Task brief
Copy out every line of the records in which "также" can be found.

Collected data
BEGIN

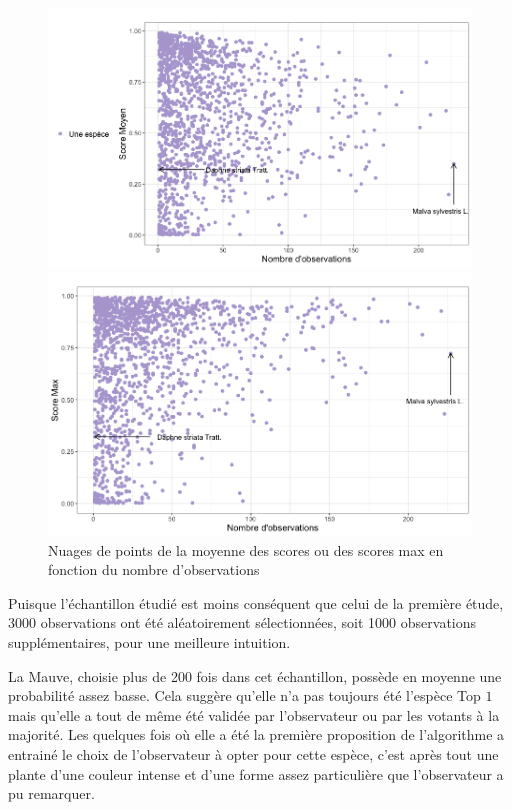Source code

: \documentclass[a4paper,12pt]{article}
\begin{document}
\begin{figure}[H]
    \centering
    \begin{minipage}{0.5\textwidth}
      \includegraphics[width=0.9\linewidth]{images/mean_rd_users.png}
    \end{minipage}%
    \begin{minipage}{0.5\textwidth}
      \includegraphics[width=0.9\linewidth]{images/max_rd_users.png}
    \end{minipage}
    \caption{Nuages de points de la moyenne des scores ou des scores max en fonction du nombre d'observations}
\end{figure}

Puisque l'échantillon étudié est moins conséquent que celui de la première étude, 3000 observations ont été aléatoirement sélectionnées, soit 1000 observations supplémentaires, pour une meilleure intuition. 

\vspace{0.2cm}

La Mauve, choisie plus de 200 fois dans cet échantillon, possède en moyenne une probabilité assez basse. Cela suggère qu'elle n'a pas toujours été l'espèce Top $1$ mais qu'elle a tout de même été validée par l'observateur ou par les votants à la majorité. Les quelques fois où elle a été la première proposition de l'algorithme a entrainé le choix de l'observateur à opter pour cette espèce, c'est après tout une plante d'une couleur intense et d'une forme assez particulière que l'observateur a pu remarquer.
\end{document}
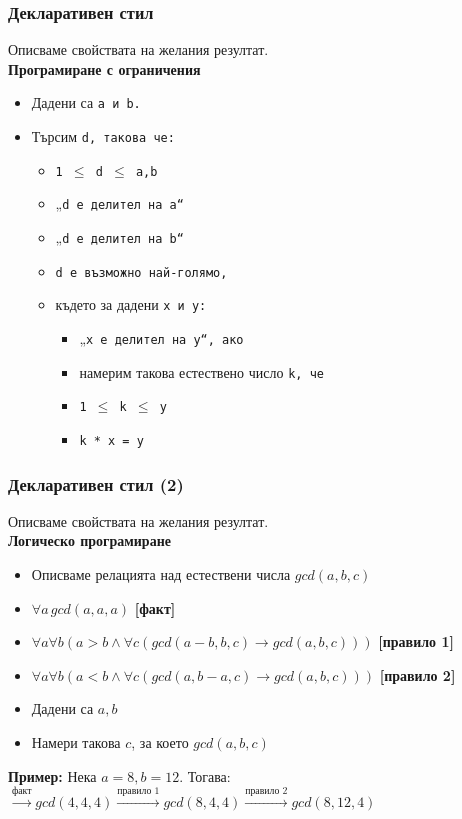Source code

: \documentclass[alsotrans,beameroptions={aspectratio=169}]{beamerswitch}
\begin{document}
\begin{frame}
  \frametitle{Декларативен стил}

  Описваме свойствата на желания резултат.\\[2ex]
  \textbf{Програмиране с ограничения}
  \begin{itemize}
  \item Дадени са \tt a и \tt b.
  \item Търсим \tt d, такова че:
    \begin{itemize}
    \item \tt{1 $\leq$ d $\leq$ a,b}
    \item „\tt d е делител на \tt a“
    \item „\tt d е делител на \tt b“
    \item \tt d е възможно най-голямо,
    \item където за дадени \tt x и \tt y:
      \begin{itemize}
      \item „\tt x е делител на \tt y“, ако
      \item намерим такова естествено число \tt k, че
      \item \tt{1 $\leq$ k $\leq$ y}
      \item \tt k * \tt x = \tt y
      \end{itemize}
    \end{itemize}
  \end{itemize}
\end{frame}

\begin{frame}
  \frametitle{Декларативен стил (2)}

  Описваме свойствата на желания резултат.\\[2ex]
  \textbf{Логическо програмиране}
  \begin{itemize}
  \item Описваме релацията над естествени числа $gcd(a,b,c)$
  \item $\forall a \, gcd(a,a,a)$ \hspace{2ex}\textbf{[факт]}
  \item $\forall a\forall b ( a > b \land \forall c (gcd(a-b,b,c) \rightarrow gcd(a,b,c)))$ \hspace{2ex}\textbf{[правило 1]}
  \item $\forall a\forall b ( a < b \land \forall c (gcd(a,b-a,c) \rightarrow gcd(a,b,c)))$ \hspace{2ex}\textbf{[правило 2]}
  \item Дадени са $a, b$
  \item Намери такова $c$, за което $gcd(a,b,c)$
  \end{itemize}
  \pause
  \textbf{Пример:}
  Нека $a = 8, b = 12$. Тогава:\\
  $\xrightarrow{\text{факт}} gcd(4,4,4) \xrightarrow{\text{правило 1}} gcd(8,4,4) \xrightarrow{\text{правило 2}} gcd(8,12,4)$
\end{frame}
\end{document}
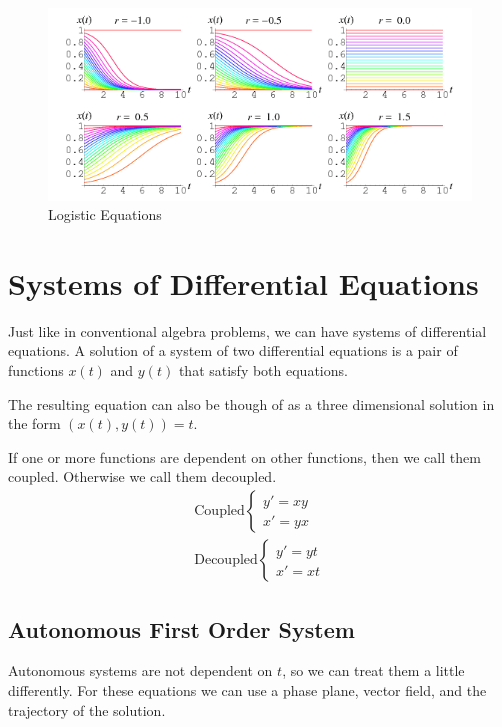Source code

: \documentclass[12pt, landscape, twocolumn]{article}
\begin{document}
\begin{enumerate}
\begin{figure}[h!]\label{fig:logeq}
    \centering
        \includegraphics[scale=0.5]{./img/LogisticEquation.png}
    \caption{Logistic Equations}
\end{figure}

\end{enumerate}

\section{Systems of Differential Equations}

Just like in conventional algebra problems, we can have systems of differential equations. A solution of a system of two differential equations is a pair of functions $x(t)$ and $y(t)$ that satisfy both equations.

The resulting equation can also be though of as a three dimensional solution in the form $(x(t), y(t)) = t$.

If one or more functions are dependent on other functions, then we call them coupled. Otherwise we call them decoupled.
\[
\begin{aligned}
\text{Coupled}
\begin{cases}
y\prime = xy\\
x\prime = yx
\end{cases}\\
\text{Decoupled}
\begin{cases}
y\prime = yt\\
x\prime = xt
\end{cases}
\end{aligned}
\]

    \subsection{Autonomous First Order System}
    Autonomous systems are not dependent on $t$, so we can treat them a little differently. For these equations we can use a phase plane, vector field, and the trajectory of the solution.
\end{document}
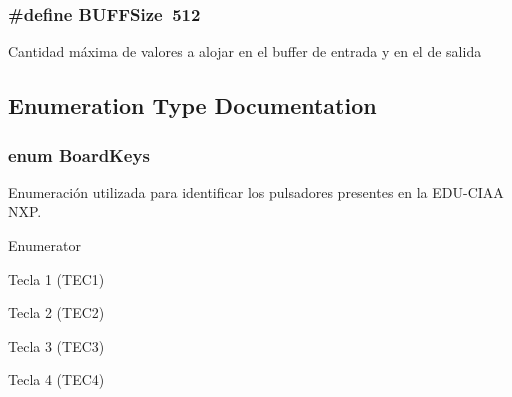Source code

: \subsubsection[{\texorpdfstring{B\+U\+F\+F\+Size}{BUFFSize}}]{\setlength{\rightskip}{0pt plus 5cm}\#define B\+U\+F\+F\+Size~512}\hypertarget{group__operaciones_ga571c3b0aaee2fe73b34cb9a7e26de731}{}\label{group__operaciones_ga571c3b0aaee2fe73b34cb9a7e26de731}
Cantidad máxima de valores a alojar en el buffer de entrada y en el de salida 

\subsection{Enumeration Type Documentation}
\subsubsection[{\texorpdfstring{Board\+Keys}{BoardKeys}}]{\setlength{\rightskip}{0pt plus 5cm}enum {\bf Board\+Keys}}\hypertarget{group__operaciones_gac4035d04f315e3484218600aa1c52f44}{}\label{group__operaciones_gac4035d04f315e3484218600aa1c52f44}


Enumeración utilizada para identificar los pulsadores presentes en la E\+D\+U-\/\+C\+I\+AA N\+XP. 

\begin{Desc}
\item[Enumerator]\par
\begin{description}
\item[{\em 
Key1\hypertarget{group__operaciones_ggac4035d04f315e3484218600aa1c52f44a5512d17c3218596367fffdc9bba5d772}{}\label{group__operaciones_ggac4035d04f315e3484218600aa1c52f44a5512d17c3218596367fffdc9bba5d772}
}]Tecla 1 (T\+E\+C1) \item[{\em 
Key2\hypertarget{group__operaciones_ggac4035d04f315e3484218600aa1c52f44a4e2947c4588f93871e3321d6ed8b29ad}{}\label{group__operaciones_ggac4035d04f315e3484218600aa1c52f44a4e2947c4588f93871e3321d6ed8b29ad}
}]Tecla 2 (T\+E\+C2) \item[{\em 
Key3\hypertarget{group__operaciones_ggac4035d04f315e3484218600aa1c52f44ade464c5536012794d0bf75930adf611a}{}\label{group__operaciones_ggac4035d04f315e3484218600aa1c52f44ade464c5536012794d0bf75930adf611a}
}]Tecla 3 (T\+E\+C3) \item[{\em 
Key4\hypertarget{group__operaciones_ggac4035d04f315e3484218600aa1c52f44aebb65f93ed25e808a5bfe10034f44e57}{}\label{group__operaciones_ggac4035d04f315e3484218600aa1c52f44aebb65f93ed25e808a5bfe10034f44e57}
}]Tecla 4 (T\+E\+C4) \end{description}
\end{Desc}


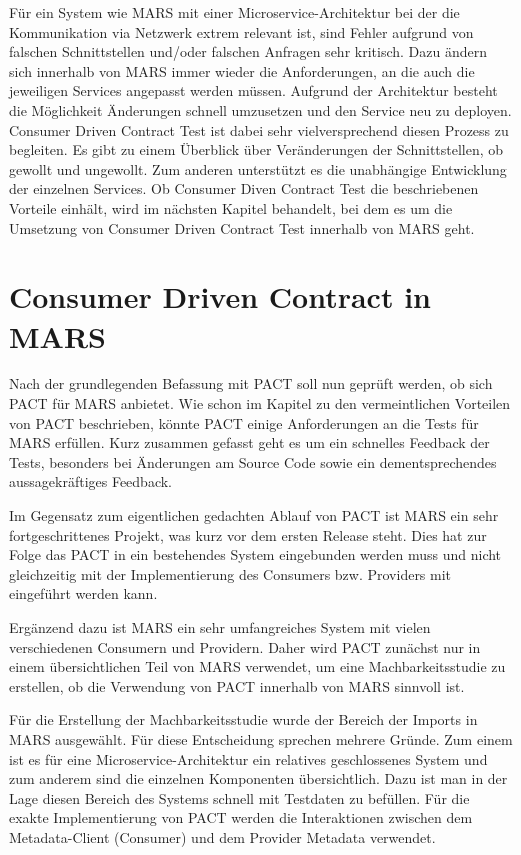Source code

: \documentclass{llncs}
\begin{document}
Für ein System wie MARS mit einer Microservice-Architektur bei der die Kommunikation via Netzwerk extrem relevant ist, sind Fehler aufgrund von falschen Schnittstellen und/oder falschen Anfragen sehr kritisch. Dazu ändern sich innerhalb von MARS immer wieder die Anforderungen, an die auch die jeweiligen Services angepasst werden müssen. Aufgrund der Architektur besteht die Möglichkeit Änderungen schnell umzusetzen und den Service neu zu deployen. Consumer Driven Contract Test ist dabei sehr vielversprechend diesen Prozess zu begleiten. Es gibt zu einem Überblick über Veränderungen der Schnittstellen, ob gewollt und ungewollt. Zum anderen unterstützt es die unabhängige Entwicklung der einzelnen Services. Ob Consumer Diven Contract Test die beschriebenen Vorteile einhält, wird im nächsten Kapitel behandelt, bei dem es um die Umsetzung von Consumer Driven Contract Test innerhalb von MARS geht.

\section{Consumer Driven Contract in MARS}
Nach der grundlegenden Befassung mit PACT soll nun geprüft werden, ob sich PACT für MARS anbietet. Wie schon im Kapitel zu den vermeintlichen Vorteilen von PACT beschrieben, könnte PACT einige Anforderungen an die Tests für MARS erfüllen. Kurz zusammen gefasst geht es um ein schnelles Feedback der Tests, besonders bei Änderungen am Source Code sowie ein dementsprechendes aussagekräftiges Feedback.

Im Gegensatz zum eigentlichen gedachten Ablauf von PACT ist MARS ein sehr fortgeschrittenes Projekt, was kurz vor dem ersten Release steht. Dies hat zur Folge das PACT in ein bestehendes System eingebunden werden muss und nicht gleichzeitig mit der Implementierung des Consumers bzw. Providers mit eingeführt werden kann.

Ergänzend dazu ist MARS ein sehr umfangreiches System mit vielen verschiedenen Consumern und Providern. Daher wird PACT zunächst nur in einem übersichtlichen Teil von MARS verwendet, um eine Machbarkeitsstudie zu erstellen, ob die Verwendung von PACT innerhalb von MARS sinnvoll ist.

Für die Erstellung der Machbarkeitsstudie wurde der Bereich der Imports in MARS ausgewählt. Für diese Entscheidung sprechen mehrere Gründe. Zum einem ist es für eine Microservice-Architektur ein relatives geschlossenes System und zum anderem sind die einzelnen Komponenten übersichtlich. Dazu ist man in der Lage diesen Bereich des Systems schnell mit Testdaten zu befüllen. Für die exakte Implementierung von PACT werden die Interaktionen zwischen dem Metadata-Client (Consumer) und dem Provider Metadata verwendet.
\end{document}
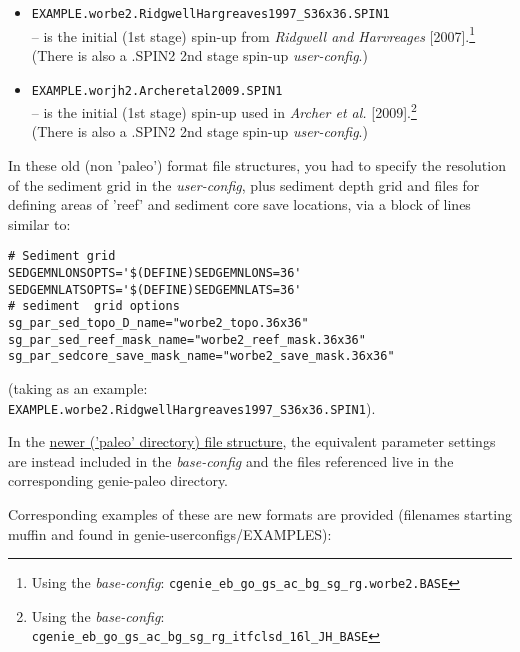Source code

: \begin{enumerate}[noitemsep]
\begin{itemize}[noitemsep]
\vspace{1mm}
\item \texttt{EXAMPLE.worbe2.RidgwellHargreaves1997\_S36x36.SPIN1}
\\-- is the initial (1st stage) spin-up from \textit{Ridgwell and Harvreages} [2007].\footnote{Using the \textit{base-config}: \texttt{cgenie\_eb\_go\_gs\_ac\_bg\_sg\_rg.worbe2.BASE}}
\\(There is also a \textsf{\footnotesize *.SPIN2} 2nd stage spin-up \textit{user-config}.)
\vspace{1mm}
\item \texttt{EXAMPLE.worjh2.Archeretal2009.SPIN1}
\\-- is the initial (1st stage) spin-up used in \textit{Archer et al.} [2009].\footnote{Using the \textit{base-config}: \texttt{cgenie\_eb\_go\_gs\_ac\_bg\_sg\_rg\_itfclsd\_16l\_JH\_BASE}}
\\(There is also a \textsf{\footnotesize *.SPIN2} 2nd stage spin-up \textit{user-config}.)
\end{itemize}

\vspace{2mm}
In these old (non 'paleo') format file structures, you had to specify the resolution of the sediment grid in the \textit{user-config}, plus sediment depth grid and files for defining areas of 'reef' and sediment core save locations, via a block of lines similar to:
\vspace{-1mm}\small\begin{verbatim}
# Sediment grid
SEDGEMNLONSOPTS='$(DEFINE)SEDGEMNLONS=36'
SEDGEMNLATSOPTS='$(DEFINE)SEDGEMNLATS=36'
# sediment  grid options
sg_par_sed_topo_D_name="worbe2_topo.36x36"
sg_par_sed_reef_mask_name="worbe2_reef_mask.36x36"
sg_par_sedcore_save_mask_name="worbe2_save_mask.36x36"
\end{verbatim}\normalsize\vspace{-1mm}
(taking as an example: \texttt{EXAMPLE.worbe2.RidgwellHargreaves1997\_S36x36.SPIN1}).

\vspace{1mm}
In the \uline{newer ('paleo' directory) file structure}, the equivalent parameter settings are instead included in the \textit{base-config} and the files referenced live in the corresponding \textsf{\footnotesize genie-paleo} directory.

Corresponding examples of these are new formats are provided (filenames starting \textsf{\footnotesize muffin} and found in \textsf{\footnotesize genie-userconfigs/EXAMPLES}):


\end{enumerate}
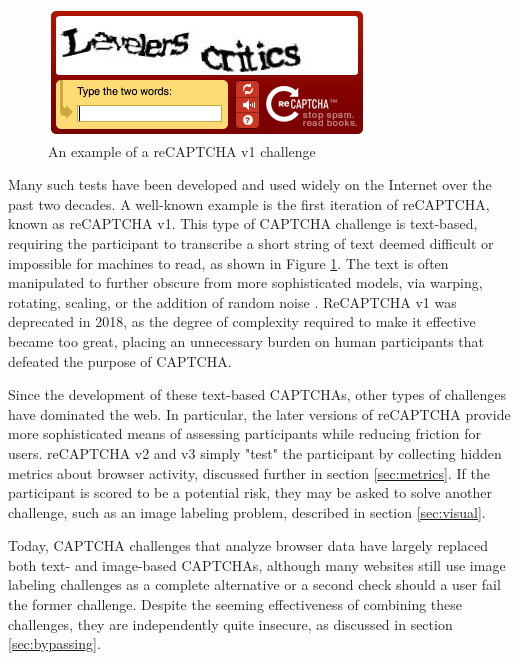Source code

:\documentclass[sigplan,screen,nonacm]{acmart-tagged}
\begin{document}
\begin{figure}[h]
\centering
\includegraphics[width=1\linewidth]{resources/v1}
\caption{An example of a reCAPTCHA v1 challenge}
\label{fig:v1}
\end{figure}

Many such tests have been developed and used widely on the Internet over the past two decades. A well-known example is the first iteration of reCAPTCHA, known as reCAPTCHA v1. This type of CAPTCHA challenge is text-based, requiring the participant to transcribe a short string of text deemed difficult or impossible for machines to read, as shown in Figure \ref{fig:v1}. The text is often manipulated to further obscure from more sophisticated models, via warping, rotating, scaling, or the addition of random noise \cite{recaptcha}. ReCAPTCHA v1 was deprecated in 2018, as the degree of complexity required to make it effective became too great, placing an unnecessary burden on human participants that defeated the purpose of CAPTCHA.

Since the development of these text-based CAPTCHAs, other types of challenges have dominated the web. In particular, the later versions of reCAPTCHA provide more sophisticated means of assessing participants while reducing friction for users. reCAPTCHA v2 and v3 simply "test" the participant by collecting hidden metrics about browser activity, discussed further in section \ref{sec:metrics}. If the participant is scored to be a potential risk, they may be asked to solve another challenge, such as an image labeling problem, described in section \ref{sec:visual}.

Today, CAPTCHA challenges that analyze browser data have largely replaced both text- and image-based CAPTCHAs, although many websites still use image labeling challenges as a complete alternative or a second check should a user fail the former challenge. Despite the seeming effectiveness of combining these challenges, they are independently quite insecure, as discussed in section \ref{sec:bypassing}.
\end{document}
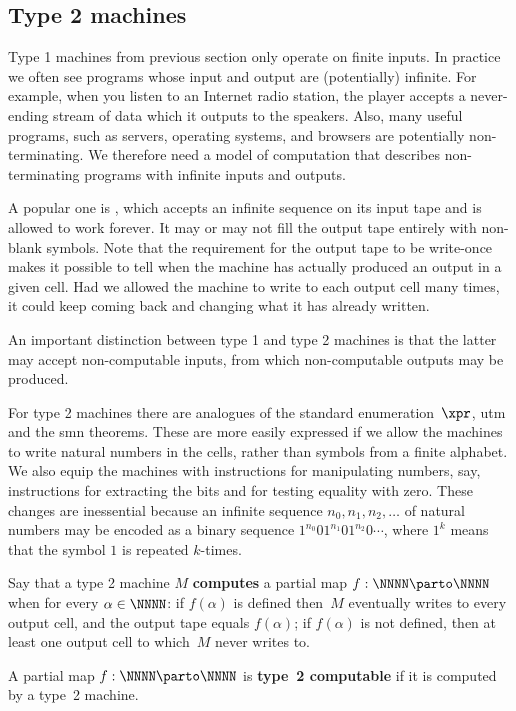 \subsection{Type 2 machines}
\label{sec:type-2}

Type 1 machines from previous section only operate on finite inputs.
In practice we often see programs whose input and output are
(potentially) infinite. For example, when you listen to an Internet
radio station, the player accepts a never-ending stream of data which
it outputs to the speakers. Also, many useful programs, such as servers, operating systems, and browsers are potentially non-terminating. We therefore need a model of computation that describes non-terminating programs with infinite inputs and outputs.

A popular one is , which accepts an
infinite sequence on its input tape and is allowed to work forever. It
may or may not fill the output tape entirely with non-blank symbols.
Note that the requirement for the output tape to be write-once makes
it possible to tell when the machine has actually produced an output
in a given cell. Had we allowed the machine to write to each output
cell many times, it could keep coming back and changing what it has
already written.

An important distinction between type 1 and type 2 machines is that
the latter may accept non-computable inputs, from which non-computable
outputs may be produced.

For type 2 machines there are analogues of the standard
enumeration~$\xpr$, utm and the smn theorems. These are more easily
expressed if we allow the machines to write natural numbers in the
cells, rather than symbols from a finite alphabet. We also equip the
machines with instructions for manipulating numbers, say, instructions
for extracting the bits and for testing equality with zero. These
changes are inessential because an infinite sequence $n_0, n_1, n_2,
\ldots$ of natural numbers may be encoded as a binary sequence
$1^{n_0}01^{n_1}01^{n_2}0\cdots$, where $1^k$ means that the symbol
$1$ is repeated $k$-times.

\begin{definition}
  Say that a type 2 machine $M$ \textbf{computes} a partial map $f : \NNNN \parto
  \NNNN$ when for every $\alpha \in \NNNN$:
  if $f(\alpha)$ is defined then~$M$ eventually writes to every output cell, and the output tape equals $f(\alpha)$; if $f(\alpha)$ is not defined, then at least one output cell to which~$M$ never writes to.

  A partial map $f : \NNNN \parto \NNNN$ is \textbf{type~2 computable} if it is computed by a type~2 machine.
\end{definition}

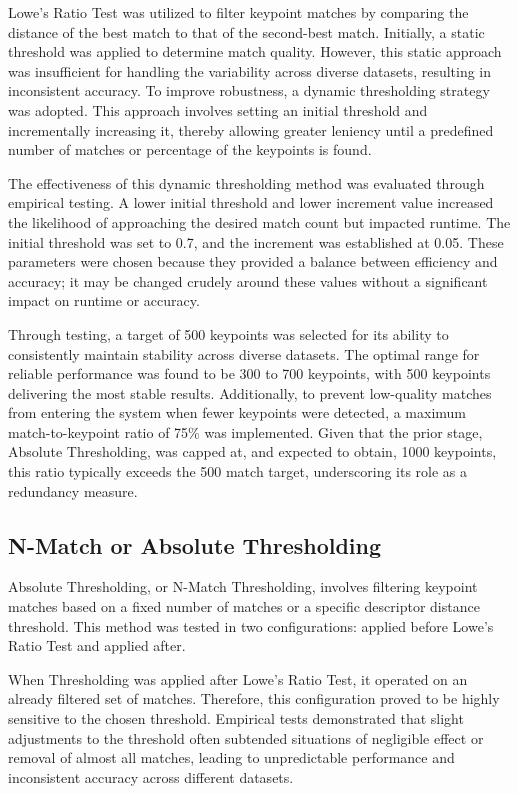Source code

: Lowe's Ratio Test was utilized to filter keypoint matches by comparing the distance of the best match to that of the second-best match. Initially, a static threshold was applied to determine match quality. However, this static approach was insufficient for handling the variability across diverse datasets, resulting in inconsistent accuracy. To improve robustness, a dynamic thresholding strategy was adopted. This approach involves setting an initial threshold and incrementally increasing it, thereby allowing greater leniency until a predefined number of matches or percentage of the keypoints is found.

The effectiveness of this dynamic thresholding method was evaluated through empirical testing. A lower initial threshold and lower increment value increased the likelihood of approaching the desired match count but impacted runtime. The initial threshold was set to 0.7, and the increment was established at 0.05. These parameters were chosen because they provided a balance between efficiency and accuracy; it may be changed crudely around these values without a significant impact on runtime or accuracy. 

Through testing, a target of 500 keypoints was selected for its ability to consistently maintain stability across diverse datasets. The optimal range for reliable performance was found to be 300 to 700 keypoints, with 500 keypoints delivering the most stable results. Additionally, to prevent low-quality matches from entering the system when fewer keypoints were detected, a maximum match-to-keypoint ratio of 75\% was implemented. Given that the prior stage, Absolute Thresholding, was capped at, and expected to obtain, 1000 keypoints, this ratio typically exceeds the 500 match target, underscoring its role as a redundancy measure.
 

\subsection{N-Match or Absolute Thresholding}

Absolute Thresholding, or N-Match Thresholding, involves filtering keypoint matches based on a fixed number of matches or a specific descriptor distance threshold. This method was tested in two configurations: applied before Lowe's Ratio Test and applied after.

When Thresholding was applied after Lowe's Ratio Test, it operated on an already filtered set of matches. Therefore, this configuration proved to be highly sensitive to the chosen threshold. Empirical tests demonstrated that slight adjustments to the threshold often subtended situations of negligible effect or removal of almost all matches, leading to unpredictable performance and inconsistent accuracy across different datasets.

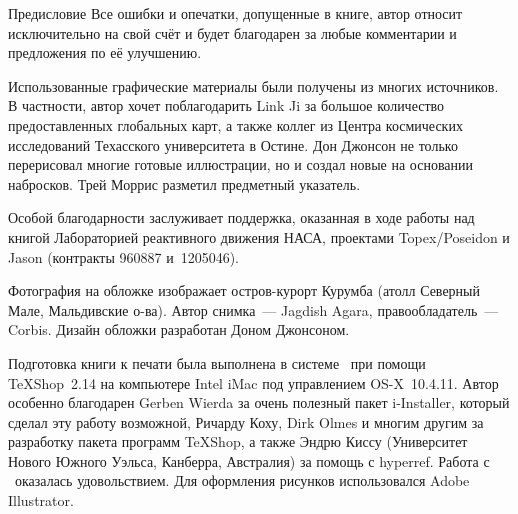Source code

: \begin{chapter}{Предисловие}
Все ошибки и опечатки, допущенные в книге, автор относит исключительно
на свой счёт и будет благодарен за любые комментарии и предложения по
её улучшению.

Использованные графические материалы были получены из многих
источников.  В частности, автор хочет поблагодарить Link Ji за большое количество предоставленных глобальных карт, а также коллег из Центра космических исследований
Техасского университета в Остине. Дон Джонсон не только перерисовал
многие готовые иллюстрации, но и создал новые на основании
набросков. Трей Моррис разметил предметный указатель.

Особой благодарности заслуживает поддержка, оказанная в ходе работы над книгой
Лабораторией реактивного движения НАСА, проектами Topex/Poseidon и Jason
(контракты 960887 и~1205046).

Фотография на обложке изображает остров-курорт Курумба (атолл
Северный Мале, Мальдивские о-ва). Автор снимка~--- Jagdish Agara,
правообладатель~--- Corbis. Дизайн обложки разработан Доном Джонсоном.

Подготовка книги к печати была выполнена в системе \LaTeXe\ при помощи
TeXShop~2.14 на компьютере Intel iMac под управлением OS-X~10.4.11.
Автор особенно благодарен Gerben Wierda за очень полезный пакет i-Installer,
который сделал эту работу возможной, Ричарду Коху, Dirk Olmes
и многим другим за разработку пакета программ TeXShop,
а также Эндрю Киссу (Университет Нового Южного Уэльса, Канберра, Австралия)
за помощь с hyperref.
Работа с \LaTeXe\ оказалась удовольствием.
Для оформления рисунков использовался Adobe Illustrator.
\end{chapter}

END

Result for this task
источников.  В частности, автор хочет поблагодарить Link Ji за большое количество предоставленных глобальных карт, а также коллег из Центра космических исследований
а также Эндрю Киссу (Университет Нового Южного Уэльса, Канберра, Австралия)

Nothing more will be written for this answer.